Buildings are inherently unsafe. They can catch fire, break apart and fall on you, trap you, and trip you. They can be disorienting and inhibit free movement. And therefore, aside perhaps from the health care industry, there is no industry that is more regulated than the planning, design, and construction industry. (We are amused by the growing cacophony of big tech’s whiny protestations against even the mere wisp of a fledgling regulatory regime that might cramp their technocratic Ayn Rand-inspired libertarian enterprise.)
Building codes regulate fire truck access, walkway and ramp slopes, concrete foundation and steel base plate design, the structural performance of primary and secondary steel bolts and welds, light metal framing screws and straps, ceiling support structures, equipment conduit bracing systems, the fireproofing of wall and roof assemblies, stair and railing dimensions, accessibility of door widths, hinge resistance and handle shapes, the heights of counters, sinks hand washing and drying equipment and the clearances around toilets, lighting levels, and floor slipperiness. There is no component of a building’s construction that is not regulated by as many as two or three regulatory agencies.
Regulations follow disasters and in the accumulation of disasters so too do regulations accumulate. Most Americans are familiar with the Great Chicago Fire of 1871, the San Francisco Earthquake of 1906, and New York’s Triangle Waistcoat Factory Fire of 1911. In the aftermath of all three, new safety restrictions and innovations were imposed on building design and construction. Southern California in 1933 experienced a destructive earthquake centered near Long Beach, CA caused not so much by the severity of earth movement as by the inadequacy of building construction. Schools were among the hardest hit.

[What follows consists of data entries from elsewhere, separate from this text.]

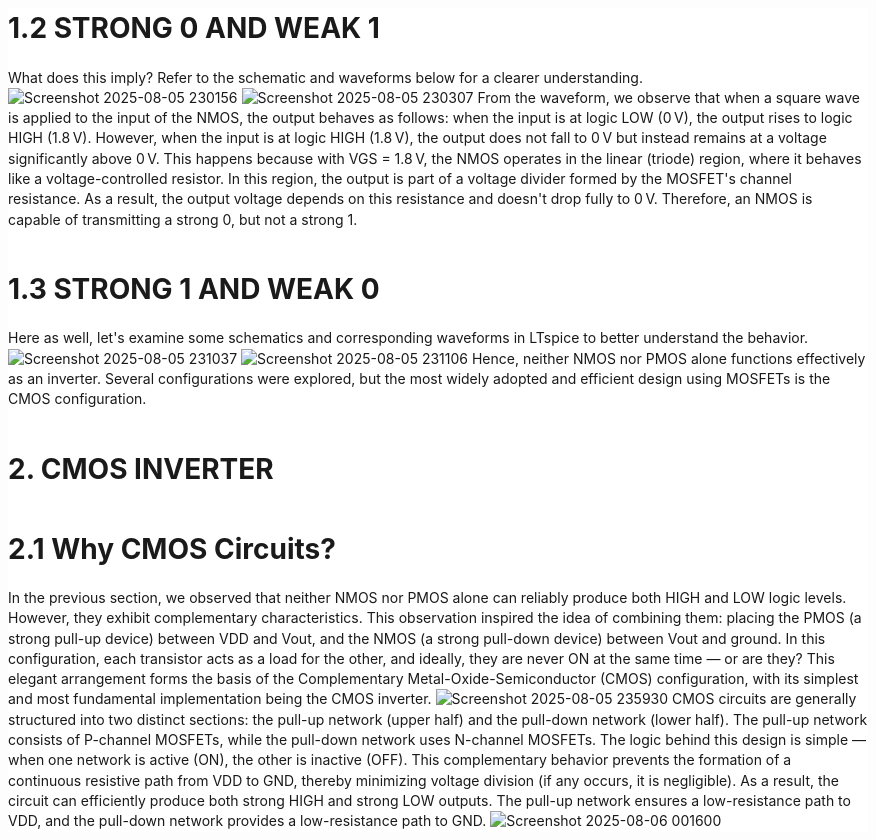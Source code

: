 # 1.2 STRONG 0 AND WEAK 1

What does this imply? Refer to the schematic and waveforms below for a clearer understanding.
<img width="1488" height="684" alt="Screenshot 2025-08-05 230156" src="https://github.com/user-attachments/assets/22f4f753-05fe-4a6e-9548-8aba545bdf9b" />
<img width="1915" height="800" alt="Screenshot 2025-08-05 230307" src="https://github.com/user-attachments/assets/17408cf2-f645-4017-ba98-68fbcc705196" />
From the waveform, we observe that when a square wave is applied to the input of the NMOS, the output behaves as follows: when the input is at logic LOW (0 V), the output rises to logic HIGH (1.8 V). However, when the input is at logic HIGH (1.8 V), the output does not fall to 0 V but instead remains at a voltage significantly above 0 V. This happens because with VGS = 1.8 V, the NMOS operates in the linear (triode) region, where it behaves like a voltage-controlled resistor. In this region, the output is part of a voltage divider formed by the MOSFET's channel resistance. As a result, the output voltage depends on this resistance and doesn't drop fully to 0 V. Therefore, an NMOS is capable of transmitting a strong 0, but not a strong 1.

# 1.3 STRONG 1 AND WEAK 0

Here as well, let's examine some schematics and corresponding waveforms in LTspice to better understand the behavior.
<img width="1318" height="667" alt="Screenshot 2025-08-05 231037" src="https://github.com/user-attachments/assets/2f2f37db-4fff-4815-8f7c-461cde7d3f7f" />
<img width="1913" height="795" alt="Screenshot 2025-08-05 231106" src="https://github.com/user-attachments/assets/bfd68136-f710-4bed-80ab-6add5b382db5" />
Hence, neither NMOS nor PMOS alone functions effectively as an inverter. Several configurations were explored, but the most widely adopted and efficient design using MOSFETs is the CMOS configuration.

# 2. CMOS INVERTER

# 2.1 Why CMOS Circuits?

In the previous section, we observed that neither NMOS nor PMOS alone can reliably produce both HIGH and LOW logic levels. However, they exhibit complementary characteristics. This observation inspired the idea of combining them: placing the PMOS (a strong pull-up device) between VDD and Vout, and the NMOS (a strong pull-down device) between Vout and ground. In this configuration, each transistor acts as a load for the other, and ideally, they are never ON at the same time — or are they? This elegant arrangement forms the basis of the Complementary Metal-Oxide-Semiconductor (CMOS) configuration, with its simplest and most fundamental implementation being the CMOS inverter.
<img width="1160" height="466" alt="Screenshot 2025-08-05 235930" src="https://github.com/user-attachments/assets/4c21b684-dc4b-44cc-bc66-e52c89619296" />
CMOS circuits are generally structured into two distinct sections: the pull-up network (upper half) and the pull-down network (lower half). The pull-up network consists of P-channel MOSFETs, while the pull-down network uses N-channel MOSFETs. The logic behind this design is simple — when one network is active (ON), the other is inactive (OFF). This complementary behavior prevents the formation of a continuous resistive path from VDD to GND, thereby minimizing voltage division (if any occurs, it is negligible). As a result, the circuit can efficiently produce both strong HIGH and strong LOW outputs. The pull-up network ensures a low-resistance path to VDD, and the pull-down network provides a low-resistance path to GND.
<img width="780" height="575" alt="Screenshot 2025-08-06 001600" src="https://github.com/user-attachments/assets/1e6721dd-6fb3-45a7-9e25-faf449901443" />

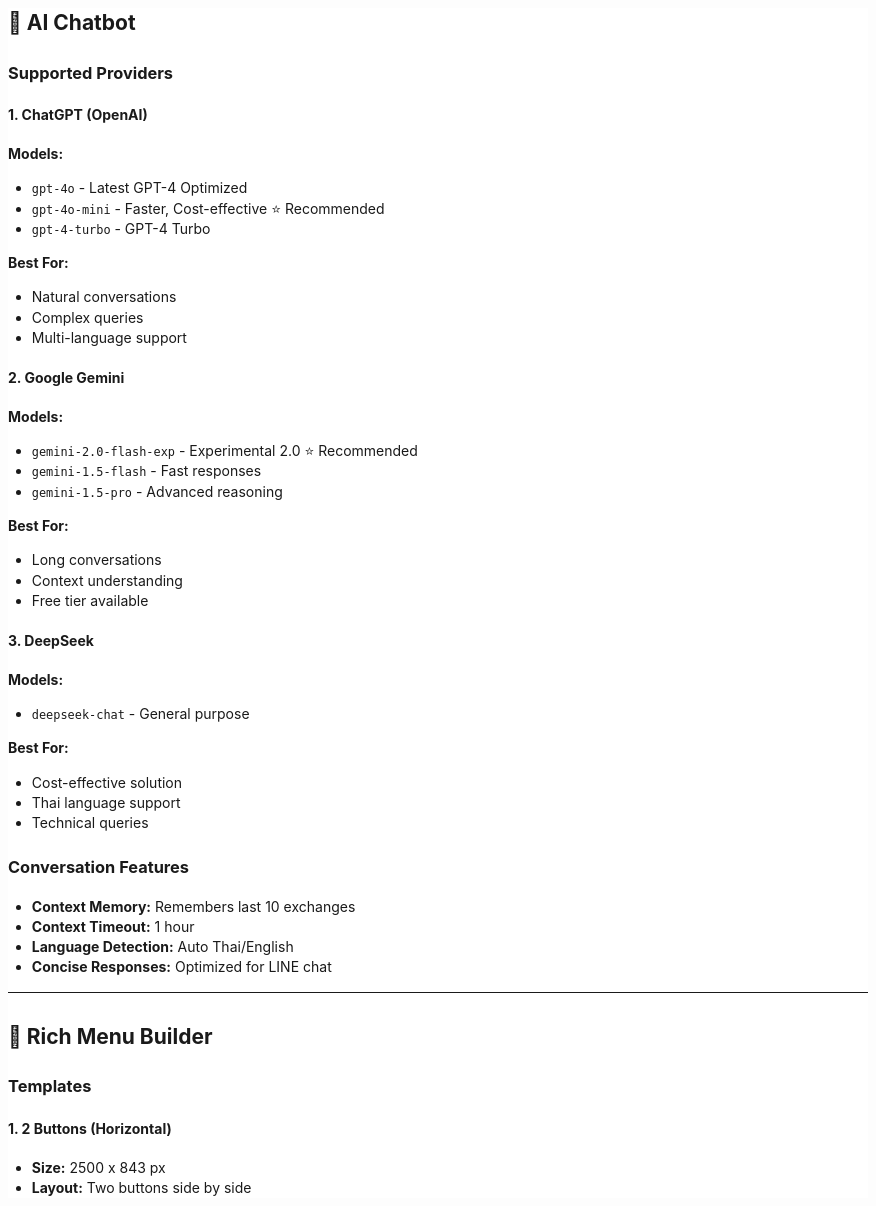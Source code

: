 ## 🤖 AI Chatbot

### Supported Providers

#### 1. ChatGPT (OpenAI)
**Models:**
- `gpt-4o` - Latest GPT-4 Optimized
- `gpt-4o-mini` - Faster, Cost-effective ⭐ Recommended
- `gpt-4-turbo` - GPT-4 Turbo

**Best For:**
- Natural conversations
- Complex queries
- Multi-language support

#### 2. Google Gemini
**Models:**
- `gemini-2.0-flash-exp` - Experimental 2.0 ⭐ Recommended
- `gemini-1.5-flash` - Fast responses
- `gemini-1.5-pro` - Advanced reasoning

**Best For:**
- Long conversations
- Context understanding
- Free tier available

#### 3. DeepSeek
**Models:**
- `deepseek-chat` - General purpose

**Best For:**
- Cost-effective solution
- Thai language support
- Technical queries

### Conversation Features

- **Context Memory:** Remembers last 10 exchanges
- **Context Timeout:** 1 hour
- **Language Detection:** Auto Thai/English
- **Concise Responses:** Optimized for LINE chat

---

## 🎨 Rich Menu Builder

### Templates

#### 1. 2 Buttons (Horizontal)
- **Size:** 2500 x 843 px
- **Layout:** Two buttons side by side
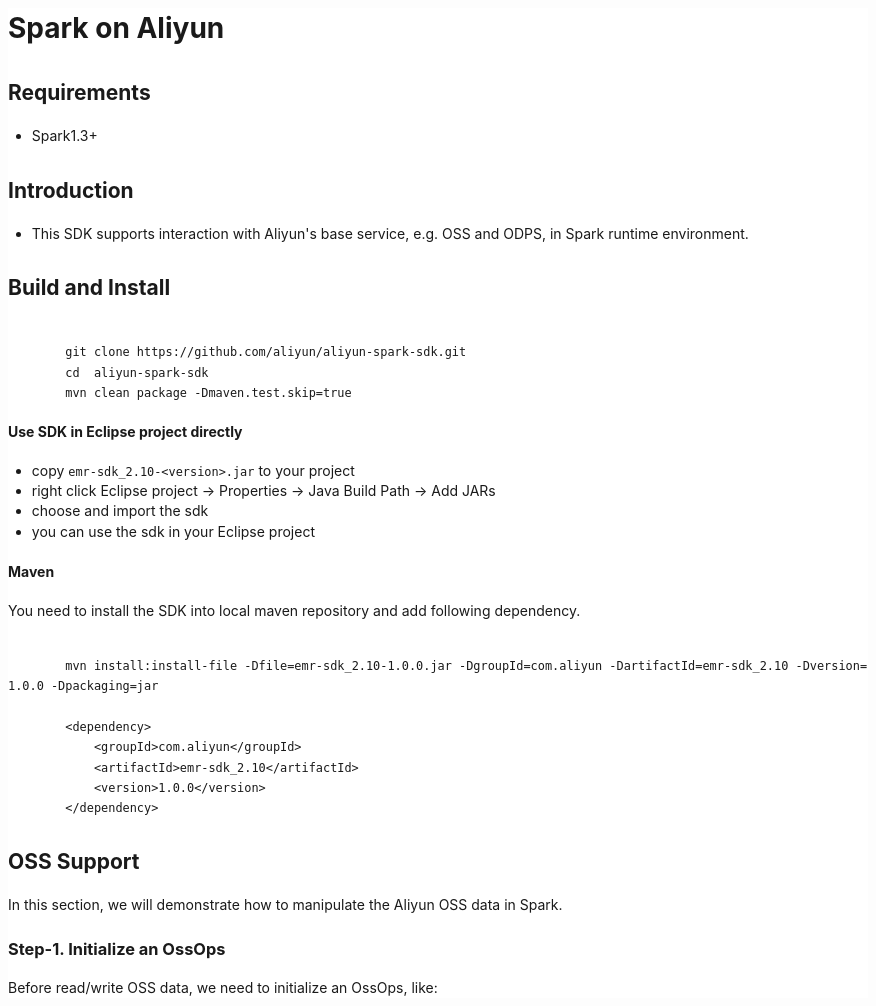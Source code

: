 # Spark on Aliyun

## Requirements

- Spark1.3+

## Introduction

- This SDK supports interaction with Aliyun's base service, e.g. OSS and ODPS, in Spark runtime environment.

## Build and Install

```

		git clone https://github.com/aliyun/aliyun-spark-sdk.git
	    cd  aliyun-spark-sdk
	    mvn clean package -Dmaven.test.skip=true

```

#### Use SDK in Eclipse project directly

- copy `emr-sdk_2.10-<version>.jar` to your project
- right click Eclipse project -> Properties -> Java Build Path -> Add JARs
- choose and import the sdk
- you can use the sdk in your Eclipse project

#### Maven 

You need to install the SDK into local maven repository and add following dependency.

```

		mvn install:install-file -Dfile=emr-sdk_2.10-1.0.0.jar -DgroupId=com.aliyun -DartifactId=emr-sdk_2.10 -Dversion=1.0.0 -Dpackaging=jar

        <dependency>
            <groupId>com.aliyun</groupId>
            <artifactId>emr-sdk_2.10</artifactId>
            <version>1.0.0</version>
        </dependency>

```

## OSS Support

In this section, we will demonstrate how to manipulate the Aliyun OSS data in Spark.

### Step-1. Initialize an OssOps
Before read/write OSS data, we need to initialize an OssOps, like:
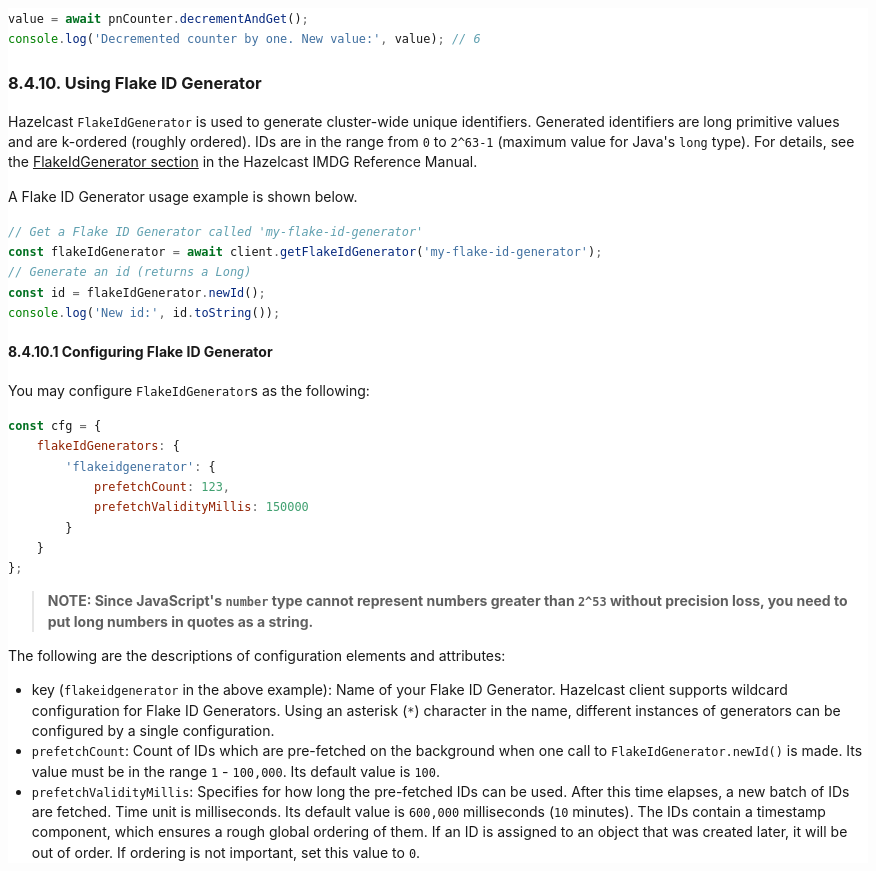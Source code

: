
 ```javascript
value = await pnCounter.decrementAndGet();
console.log('Decremented counter by one. New value:', value); // 6
```

### 8.4.10. Using Flake ID Generator

Hazelcast `FlakeIdGenerator` is used to generate cluster-wide unique identifiers. Generated identifiers are long primitive values
and are k-ordered (roughly ordered). IDs are in the range from `0` to `2^63-1` (maximum value for Java's `long` type). For
details, see the [FlakeIdGenerator section](https://docs.hazelcast.com/imdg/latest/data-structures/flake-id-generator.html) in
the Hazelcast IMDG Reference Manual.

A Flake ID Generator usage example is shown below.

```javascript
// Get a Flake ID Generator called 'my-flake-id-generator'
const flakeIdGenerator = await client.getFlakeIdGenerator('my-flake-id-generator');
// Generate an id (returns a Long)
const id = flakeIdGenerator.newId();
console.log('New id:', id.toString());
```

#### 8.4.10.1 Configuring Flake ID Generator

You may configure `FlakeIdGenerator`s as the following:

```javascript
const cfg = {
    flakeIdGenerators: {
        'flakeidgenerator': {
            prefetchCount: 123,
            prefetchValidityMillis: 150000
        }
    }
};
```
> **NOTE: Since JavaScript's `number` type cannot represent numbers greater than `2^53` without precision loss, you need to put
> long numbers in quotes as a string.**

The following are the descriptions of configuration elements and attributes:

* key (`flakeidgenerator` in the above example): Name of your Flake ID Generator. Hazelcast client supports wildcard
configuration for Flake ID Generators. Using an asterisk (`*`) character in the name, different instances of generators can be
configured by a single configuration.
* `prefetchCount`: Count of IDs which are pre-fetched on the background when one call to `FlakeIdGenerator.newId()` is made.
Its value must be in the range `1` - `100,000`. Its default value is `100`.
* `prefetchValidityMillis`: Specifies for how long the pre-fetched IDs can be used. After this time elapses, a new batch of IDs
are fetched. Time unit is milliseconds. Its default value is `600,000` milliseconds (`10` minutes). The IDs contain a timestamp
component, which ensures a rough global ordering of them. If an ID is assigned to an object that was created later, it will be
out of order. If ordering is not important, set this value to `0`.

In the aftermath of the Long Beach earthquake, the California legislature passed the Field Act which established unprecedented seismic stability requirements and the Office (now Division) of the State Architect (DSA) as the agency with which to enforce higher quality and safer school construction. Just the mention of the acronym sends shudders through most architects’ veins as it has evolved into one of the most comprehensive and thoroughly intrusive regulatory agencies in existence in the world –so much so that experience with it has become a priori discriminating stipulation in the architect selection process, high-quality regulatory compliance having replaced high-quality design as the highest priority pre-requisite for consideration.
But why have some buildings lasted hundreds even thousands of years, most of them designed and built in the absence of any regulation, while we seem to find it so difficult? We learned how to build solid, stable, and safe buildings over the centuries through trial and error (and many fatal mistakes). But having learned what we have, why aren’t well designed buildings today safe and accessible as a matter of course and why do regulations continue to accumulate?
The answers are many but the short one would be money. The monetization of land and buildings (the commodification of real estate), meaning in the private sector making buildings to make money or in the public sector making buildings while spending as little money as possible, has set off a race-to-the-bottom in pursuit of efficiency and expediency that inevitably invites regulation by the state whose principal purpose has always been to protect our safety and welfare. (“Monetization” may be a familiar term to anyone who has followed the rise of Silicon Valley’s influence followed by the realization of its deleterious effects on society and commerce followed by calls for its regulation).
Is it also, though, the relatively recent monetization of the practice of architecture--meaning its evolution from a vocation, a way to make a living, to a source of profit, a business, that has yielded a similar kind of race-to-the-bottom? Are regulations so onerous, so complicated, and time-consuming to comply with—even understand-- that they must inevitably inhibit our effort toward high-quality design? Or is the effort required in pursuit of high-quality design so all-consuming of our all-too-limited brain space that we will inevitably create irregular or non-compliant designs that can’t be built? No and no. Under the pressures of both time and money, we embrace the array of regulations as a necessary but insufficient framework within which high-quality design must flourish even as we reject the premise that from regulations alone high-quality design will ever emerge, that relegating design to regulation will inevitably lead to anything other than safe and accessible mediocrity.